### Work task
Every line in the records below with the string "used" needs to be copied out.

(Pictures paired with source code)

++++++++++

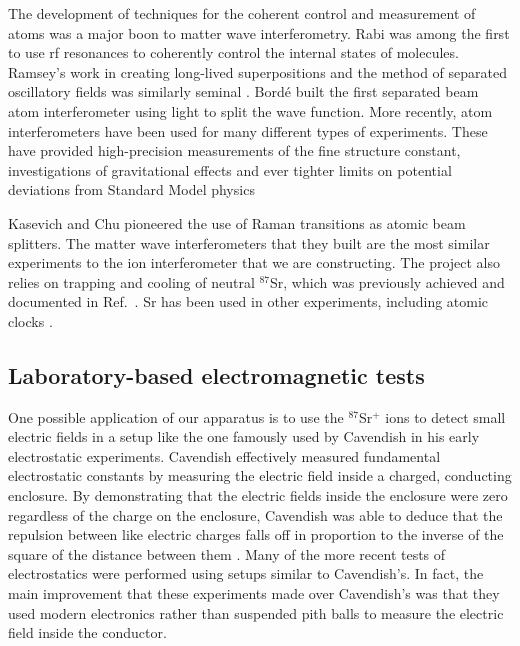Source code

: The development of techniques for the coherent control and measurement of atoms was a major boon to matter wave interferometry\cite{Kronin_RMP}. Rabi was among the first to use rf resonances to coherently control the internal states of molecules\cite{RabiOriginal}\cite{Kronin_RMP}. 
Ramsey's work in creating long-lived superpositions and the method of separated oscillatory fields was similarly seminal \cite{Kronin_RMP}\cite{Ramsey_original}. 
Bord\'e built \cite{borde_interferometer} the first separated beam atom interferometer using light to split the wave function. 
More recently, atom interferometers have been used for many different types of experiments. These have provided high-precision measurements of the fine structure constant\cite{WichtFineStructure,WeissFineStructure,GibbleFineStructure}, investigations of gravitational effects \cite{mullerIsotropyGR,KasevichGravWaves} and ever tighter limits on potential deviations from Standard Model physics\cite{mullerLorentzInvarianceElectrodynamics,Kronin_RMP,KasevichInertial}

Kasevich and Chu pioneered the use of Raman transitions as atomic beam splitters\cite{kasevichChu1991}. The matter wave interferometers that they built are the most similar experiments to the ion interferometer that we are constructing. 
The project also relies on trapping and cooling of neutral $^{87}$Sr, which was previously achieved and documented in Ref.~\cite{kurosu_trap_sr}. Sr has been used in other experiments, including atomic clocks \cite{ludlow_science}.

\subsection{Laboratory-based electromagnetic tests}

One possible application of our apparatus is to use the $^{87}$Sr$^+$ ions to detect small electric fields in a setup like the one famously used by Cavendish in his early electrostatic experiments. Cavendish effectively measured fundamental electrostatic constants by measuring the electric field inside a charged, conducting enclosure. By demonstrating that the electric fields inside the enclosure were zero regardless of the charge on the enclosure, Cavendish was able to deduce that the repulsion between like electric charges falls off in proportion to the inverse of the square of the distance between them \cite{geodude}. Many of the more recent tests of electrostatics were performed using setups similar to Cavendish's\cite{jackson}.  In fact, the main improvement that these experiments made over Cavendish's was that they used modern electronics rather than suspended pith balls to measure the electric field inside the conductor.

++++++++++

### Result of the exercise
More recently, atom interferometers have been used for many different types of experiments. These have provided high-precision measurements of the fine structure constant\cite{WichtFineStructure,WeissFineStructure,GibbleFineStructure}, investigations of gravitational effects \cite{mullerIsotropyGR,KasevichGravWaves} and ever tighter limits on potential deviations from Standard Model physics\cite{mullerLorentzInvarianceElectrodynamics,Kronin_RMP,KasevichInertial}
The project also relies on trapping and cooling of neutral $^{87}$Sr, which was previously achieved and documented in Ref.~\cite{kurosu_trap_sr}. Sr has been used in other experiments, including atomic clocks \cite{ludlow_science}.
One possible application of our apparatus is to use the $^{87}$Sr$^+$ ions to detect small electric fields in a setup like the one famously used by Cavendish in his early electrostatic experiments. Cavendish effectively measured fundamental electrostatic constants by measuring the electric field inside a charged, conducting enclosure. By demonstrating that the electric fields inside the enclosure were zero regardless of the charge on the enclosure, Cavendish was able to deduce that the repulsion between like electric charges falls off in proportion to the inverse of the square of the distance between them \cite{geodude}. Many of the more recent tests of electrostatics were performed using setups similar to Cavendish's\cite{jackson}.  In fact, the main improvement that these experiments made over Cavendish's was that they used modern electronics rather than suspended pith balls to measure the electric field inside the conductor.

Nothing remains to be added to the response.